The pre-game show had foreshadowed another all-out no-holds-barred battle between the former prime minister’s legal team and the state attorney, who do not like each other.

Letters and overwrought metaphors of improper conduct were flying between the two sides on Tuesday, the eve of the hearing.

Olmert’s lead attorney, Eli Zohar – who depending how this turns out could also be nicknamed “the magician” – struck preemptively, telling the state through the press that it did not need to seek a finding of moral turpitude, because Olmert was ready to waive all of his public benefits as a former prime minister.

Just as suddenly the state shot back that it was immovable on the issue. It would not relent under any circumstances from seeking the finding since the only thing that mattered was that Olmert’s actions fulfilled the elements of moral turpitude.

That was until this morning when the state relented.

What changed overnight, legally speaking? Nothing.

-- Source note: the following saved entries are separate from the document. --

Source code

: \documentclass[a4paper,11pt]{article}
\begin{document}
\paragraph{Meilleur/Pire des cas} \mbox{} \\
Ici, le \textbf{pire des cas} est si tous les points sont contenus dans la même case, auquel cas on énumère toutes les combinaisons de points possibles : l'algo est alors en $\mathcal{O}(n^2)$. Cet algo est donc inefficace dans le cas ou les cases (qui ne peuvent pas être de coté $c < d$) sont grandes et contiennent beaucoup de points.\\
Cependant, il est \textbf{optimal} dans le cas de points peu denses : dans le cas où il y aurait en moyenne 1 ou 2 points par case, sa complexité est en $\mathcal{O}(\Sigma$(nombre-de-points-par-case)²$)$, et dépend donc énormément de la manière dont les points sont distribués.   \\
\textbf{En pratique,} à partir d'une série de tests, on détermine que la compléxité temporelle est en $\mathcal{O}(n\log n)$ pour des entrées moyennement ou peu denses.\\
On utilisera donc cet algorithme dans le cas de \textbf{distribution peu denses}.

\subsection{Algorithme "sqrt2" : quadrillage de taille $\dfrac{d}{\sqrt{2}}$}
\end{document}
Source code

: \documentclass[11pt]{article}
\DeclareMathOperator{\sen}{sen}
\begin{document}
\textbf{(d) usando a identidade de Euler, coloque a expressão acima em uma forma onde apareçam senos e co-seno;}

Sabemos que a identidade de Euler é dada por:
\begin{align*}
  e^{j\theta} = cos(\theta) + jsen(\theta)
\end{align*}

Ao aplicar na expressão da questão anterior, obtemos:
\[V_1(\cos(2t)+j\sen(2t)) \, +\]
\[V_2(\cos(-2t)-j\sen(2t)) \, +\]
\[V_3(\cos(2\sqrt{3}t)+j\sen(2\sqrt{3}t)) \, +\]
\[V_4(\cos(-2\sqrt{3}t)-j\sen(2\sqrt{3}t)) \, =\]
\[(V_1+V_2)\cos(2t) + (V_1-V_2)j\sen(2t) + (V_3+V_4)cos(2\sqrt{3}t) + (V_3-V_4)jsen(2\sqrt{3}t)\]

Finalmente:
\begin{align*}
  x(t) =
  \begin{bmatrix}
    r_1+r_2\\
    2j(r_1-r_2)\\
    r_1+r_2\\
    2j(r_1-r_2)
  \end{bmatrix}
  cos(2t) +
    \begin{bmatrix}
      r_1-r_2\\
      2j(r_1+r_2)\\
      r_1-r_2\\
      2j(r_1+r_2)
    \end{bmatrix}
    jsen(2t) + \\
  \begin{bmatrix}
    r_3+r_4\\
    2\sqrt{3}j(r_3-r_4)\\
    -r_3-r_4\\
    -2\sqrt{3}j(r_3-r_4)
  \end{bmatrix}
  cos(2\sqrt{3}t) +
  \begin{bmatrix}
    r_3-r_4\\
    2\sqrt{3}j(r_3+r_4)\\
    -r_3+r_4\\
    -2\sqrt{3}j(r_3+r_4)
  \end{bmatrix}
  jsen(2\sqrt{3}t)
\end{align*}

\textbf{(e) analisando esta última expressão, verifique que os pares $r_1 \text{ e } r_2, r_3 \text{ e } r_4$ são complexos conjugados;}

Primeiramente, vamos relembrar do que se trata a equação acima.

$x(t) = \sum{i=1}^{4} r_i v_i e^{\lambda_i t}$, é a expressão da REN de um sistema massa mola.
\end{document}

What changed in that X factor surrounding high-level litigations, like those involving a former prime minister, was that the state got over its knee-jerk reaction of being shown up publicly and realized it had been outmaneuvered.

If it pushed forward with seeking moral turpitude it might be walking into a trap, running smack into one of cardinal principles of law.

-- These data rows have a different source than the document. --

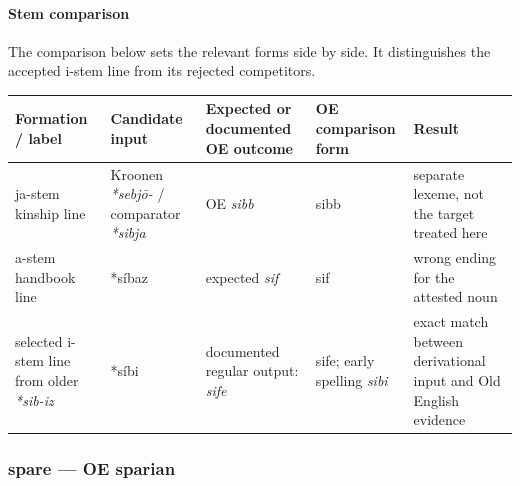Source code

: \documentclass[
  british,
  a4paper,
]{article}
\newcounter{none} %
\begin{document}
\paragraph{Stem comparison}\label{stem-comparison-6}

The comparison below sets the relevant forms side by side. It
distinguishes the accepted i-stem line from its rejected competitors.

{\def\LTcaptype{none} %
\begin{longtable}[]{@{}
  >{\raggedright\arraybackslash}p{}
  >{\raggedright\arraybackslash}p{}
  >{\raggedright\arraybackslash}p{}
  >{\raggedright\arraybackslash}p{}
  >{\raggedright\arraybackslash}p{}@{}}
\toprule\noalign{}
\begin{minipage}[b]{\linewidth}\raggedright
Formation / label
\end{minipage} & \begin{minipage}[b]{\linewidth}\raggedright
Candidate input
\end{minipage} & \begin{minipage}[b]{\linewidth}\raggedright
Expected or documented OE outcome
\end{minipage} & \begin{minipage}[b]{\linewidth}\raggedright
OE comparison form
\end{minipage} & \begin{minipage}[b]{\linewidth}\raggedright
Result
\end{minipage} \\
\midrule\noalign{}
\endhead
\bottomrule\noalign{}
\endlastfoot
ja-stem kinship line & Kroonen \emph{*sebjō-} / comparator \emph{*sibja}
& OE \emph{sibb} & sibb & separate lexeme, not the target treated
here \\
a-stem handbook line & *síbaz & expected \emph{sif} & sif & wrong ending
for the attested noun \\
selected i-stem line from older \emph{*sib-iz} & *síbi & documented
regular output: \emph{sife} & sife; early spelling \emph{sibi} & exact
match between derivational input and Old English evidence \\
\end{longtable}
}

\subsubsection{spare --- OE sparian}\label{spare-oe-sparian}
\end{document}
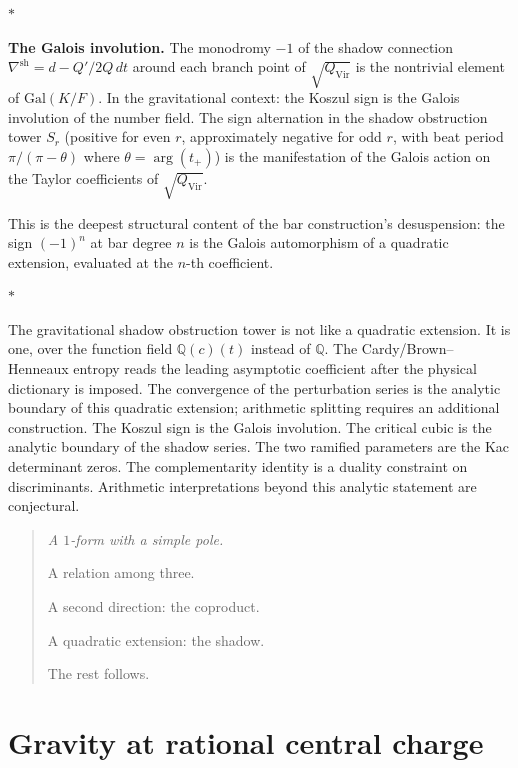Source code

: \documentclass[11pt]{article}
\newcommand{\Q}{\mathbb{Q}}
\newcommand{\sep}{\bigskip\begin{center}$*$\end{center}\medskip}
\begin{document}
\sep

\noindent\textbf{The Galois involution.}\enspace
The monodromy $-1$ of the shadow connection
$\nabla^{\mathrm{sh}} = d - Q'/2Q\,dt$ around each branch
point of $\sqrt{Q_{\mathrm{Vir}}}$ is the nontrivial element
of $\mathrm{Gal}(K/F)$.  In the gravitational context: the
Koszul sign is the Galois involution of the number field.  The
sign alternation in the shadow obstruction tower $S_r$ (positive for even
$r$, approximately negative for odd $r$, with beat period
$\pi/(\pi - \theta)$ where $\theta = \arg(t_+)$) is the
manifestation of the Galois action on the Taylor coefficients
of $\sqrt{Q_{\mathrm{Vir}}}$.

This is the deepest structural content of the bar
construction's desuspension: the sign $(-1)^n$ at bar degree
$n$ is the Galois automorphism of a quadratic extension,
evaluated at the $n$-th coefficient.

\sep

The gravitational shadow obstruction tower is not like a quadratic
extension.  It is one, over the function field $\Q(c)(t)$
instead of $\Q$.  The Cardy/Brown--Henneaux entropy reads the
leading asymptotic coefficient after the physical dictionary is
imposed.  The convergence of the perturbation series is the
analytic boundary of this quadratic extension; arithmetic
splitting requires an additional construction.  The Koszul sign is the Galois involution.
The critical cubic is the analytic boundary of the shadow series.
The two ramified parameters are the Kac determinant zeros.  The
complementarity identity is a duality constraint on discriminants.
Arithmetic interpretations beyond this analytic statement are
conjectural.

\begin{quote}\itshape
A $1$-form with a simple pole.

A relation among three.

A second direction: the coproduct.

A quadratic extension: the shadow.

The rest follows.
\end{quote}


\section{Gravity at rational central charge}
\label{sec:gravity-rational-c}
\end{document}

Judges are not supposed to – and by nature heavily dislike to – make a theoretical finding that has no concrete impact on the real world.

There are only two possible practical consequences of a finding of moral turpitude: losing previously earned public servant benefits and being barred from running for office for seven years.

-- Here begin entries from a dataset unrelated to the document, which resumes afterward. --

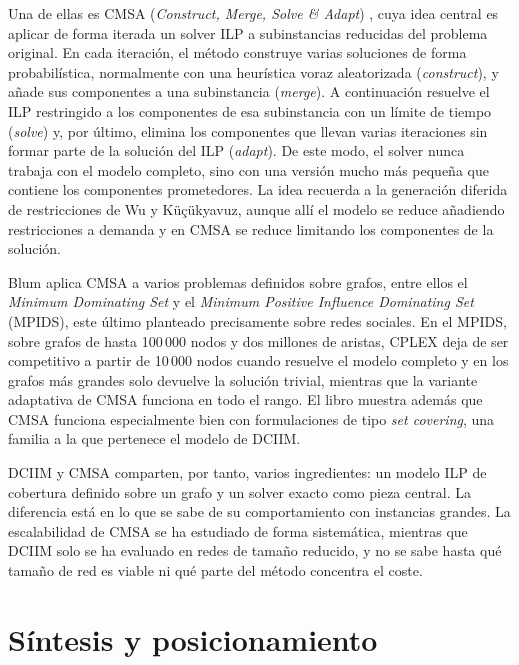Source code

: \documentclass[12pt,twoside,titlepage]{report}
\begin{document}
Una de ellas es CMSA (\textit{Construct, Merge, Solve \& Adapt}) \cite{blum2024cmsa}, cuya idea central es aplicar de forma iterada un solver ILP a subinstancias reducidas del problema original.
En cada iteración, el método construye varias soluciones de forma probabilística, normalmente con una heurística voraz aleatorizada (\textit{construct}), y añade sus componentes a una subinstancia (\textit{merge}).
A continuación resuelve el ILP restringido a los componentes de esa subinstancia con un límite de tiempo (\textit{solve}) y, por último, elimina los componentes que llevan varias iteraciones sin formar parte de la solución del ILP (\textit{adapt}).
De este modo, el solver nunca trabaja con el modelo completo, sino con una versión mucho más pequeña que contiene los componentes prometedores.
La idea recuerda a la generación diferida de restricciones de Wu y Küçükyavuz, aunque allí el modelo se reduce añadiendo restricciones a demanda y en CMSA se reduce limitando los componentes de la solución.

Blum \cite{blum2024cmsa} aplica CMSA a varios problemas definidos sobre grafos, entre ellos el \textit{Minimum Dominating Set} y el \textit{Minimum Positive Influence Dominating Set} (MPIDS), este último planteado precisamente sobre redes sociales.
En el MPIDS, sobre grafos de hasta 100\,000 nodos y dos millones de aristas, CPLEX deja de ser competitivo a partir de 10\,000 nodos cuando resuelve el modelo completo y en los grafos más grandes solo devuelve la solución trivial, mientras que la variante adaptativa de CMSA funciona en todo el rango.
El libro muestra además que CMSA funciona especialmente bien con formulaciones de tipo \textit{set covering}, una familia a la que pertenece el modelo de DCIIM.

DCIIM y CMSA comparten, por tanto, varios ingredientes: un modelo ILP de cobertura definido sobre un grafo y un solver exacto como pieza central.
La diferencia está en lo que se sabe de su comportamiento con instancias grandes.
La escalabilidad de CMSA se ha estudiado de forma sistemática, mientras que DCIIM solo se ha evaluado en redes de tamaño reducido, y no se sabe hasta qué tamaño de red es viable ni qué parte del método concentra el coste.

\section{Síntesis y posicionamiento} \label{sec:lit_sintesis}

\end{document}
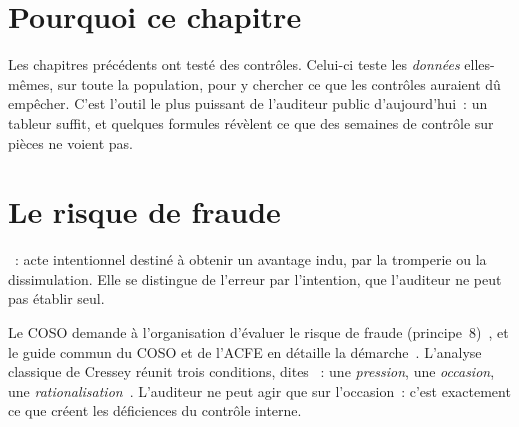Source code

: \bigskip

\section*{Pourquoi ce chapitre}

Les chapitres précédents ont testé des contrôles. Celui-ci teste les
\emph{données} elles-mêmes, sur toute la population, pour y chercher ce
que les contrôles auraient dû empêcher. C'est l'outil le plus puissant de
l'auditeur public d'aujourd'hui~: un tableur suffit, et quelques
formules révèlent ce que des semaines de contrôle sur pièces ne
voient pas.

\separateur

\section{Le risque de fraude}
\label{sec:c12-risque}

\begin{boxdef}
~: acte intentionnel destiné à obtenir un
avantage indu, par la tromperie ou la dissimulation. Elle se distingue de
l'erreur par l'intention, que l'auditeur ne peut pas établir seul.
\end{boxdef}

Le COSO demande à l'organisation d'évaluer le risque de fraude
(principe~8)~\cite{coso2013icfr}, et le guide commun du COSO et de l'ACFE
en détaille la démarche~\cite{coso2016fraude}. L'analyse classique de
Cressey réunit trois conditions, dites ~: une \emph{pression}, une
\emph{occasion}, une \emph{rationalisation}~\cite{cressey1953}.
L'auditeur ne peut agir que sur l'occasion~: c'est exactement ce que
créent les déficiences du contrôle interne.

Olmert said he would give up the benefits and... he is already out of office. Maybe he’ll run in the future. But he hasn’t announced any intention to run now and there aren’t even elections happening now for which he could run.

This was the roadblock for the state. They would be asking judges to make a dramatic and controversial finding against a former prime minister, which has never happened before, with absolutely no concrete impact at the moment.

The state realized that judges who might rule for it if there was a concrete situation, might very well choose not to under these circumstances.

And then down the road if Olmert ran for office, the ruling would already be final.

But the state has already been thoroughly embarrassed in this case, and needed at least a finding of moral turpitude to justify having toppled a former prime minister.

So in the late hours of Tuesday night the state looked for a third way out.

It will maintain that it can ask for a finding of moral turpitude if Olmert should try to run for office down the road.

How it will do that is murky.

Some of it depends on whether he is given any other punishments, such as community service, and if some kind of unusual language is put into the sentencing order that leaves the issue of moral turpitude open, but even that is not necessary.

In theory, if Olmert ever tried to return, there are at least three ways the state could try to raise the issue in the future.

The most likely scenario would be that the issue could be considered by the electoral commission, which could prevent him from running with its own finding of moral turpitude or by seeking a ruling from the court.

Second, in theory, both the attorney-general and the district court on its own can reinitiate a court proceeding over the issue of moral turpitude for a member of Knesset, where no finding was originally made.

Olmert is not currently in the Knesset, but he was at the time of crimes for which he was convicted.

Finally, although there is no specific rule to this effect, there is the time-honored tradition of asking the High Court of Justice to intervene on just about anything.

But all of these potential roadblocks for an Olmert comeback are much better for him than fighting the battle in front of the court that convicted him, even if the “only” rulings it issued against him were a conviction of breaching the public trust and saying his conduct was improper.

From the monotone reading of the verdict in July and the absence of the kind of scathing criticism that the judge threw globally at Olmert and other defendants at the presentation of the Holyland indictment, Olmert might have beaten the moral turpitude argument anyway.

But now he has guaranteed that the issue, if it ever comes up, will come up at the time of his choosing – when he decides to comeback.

Moreover, he would likely only make a comeback if he beats the Holyland charges and after a public relations campaign crowning him as the returned hero who was wrongfully dethroned.

How quickly is the electoral commission, whoever is attorney-general at that point (who does not have the baggage of having to justify pushing Olmert out of office), the district court or even the High Court going to want to get in the way of that locomotive as it builds speed? How quickly when they would be asked to do something that, although permitted, is not standard procedure? (Moral turpitude is usually decided in the sentencing order because in most cases, the accused is still a public servant or is looking to make an immediate comeback like Tzachi Hanegbi.) Even if the issue is debated, any of those legal bodies can ask the state: why didn’t you seek moral turpitude at the sentencing? That is the best time to decide these matters. You can’t rewind the clock now, the state might be told.

That is the best case scenario that the state has been able to pull out for itself from Zohar’s magical legal ambush. And for that he – or Olmert, if he beats every case against him – may earn the nickname “magician.”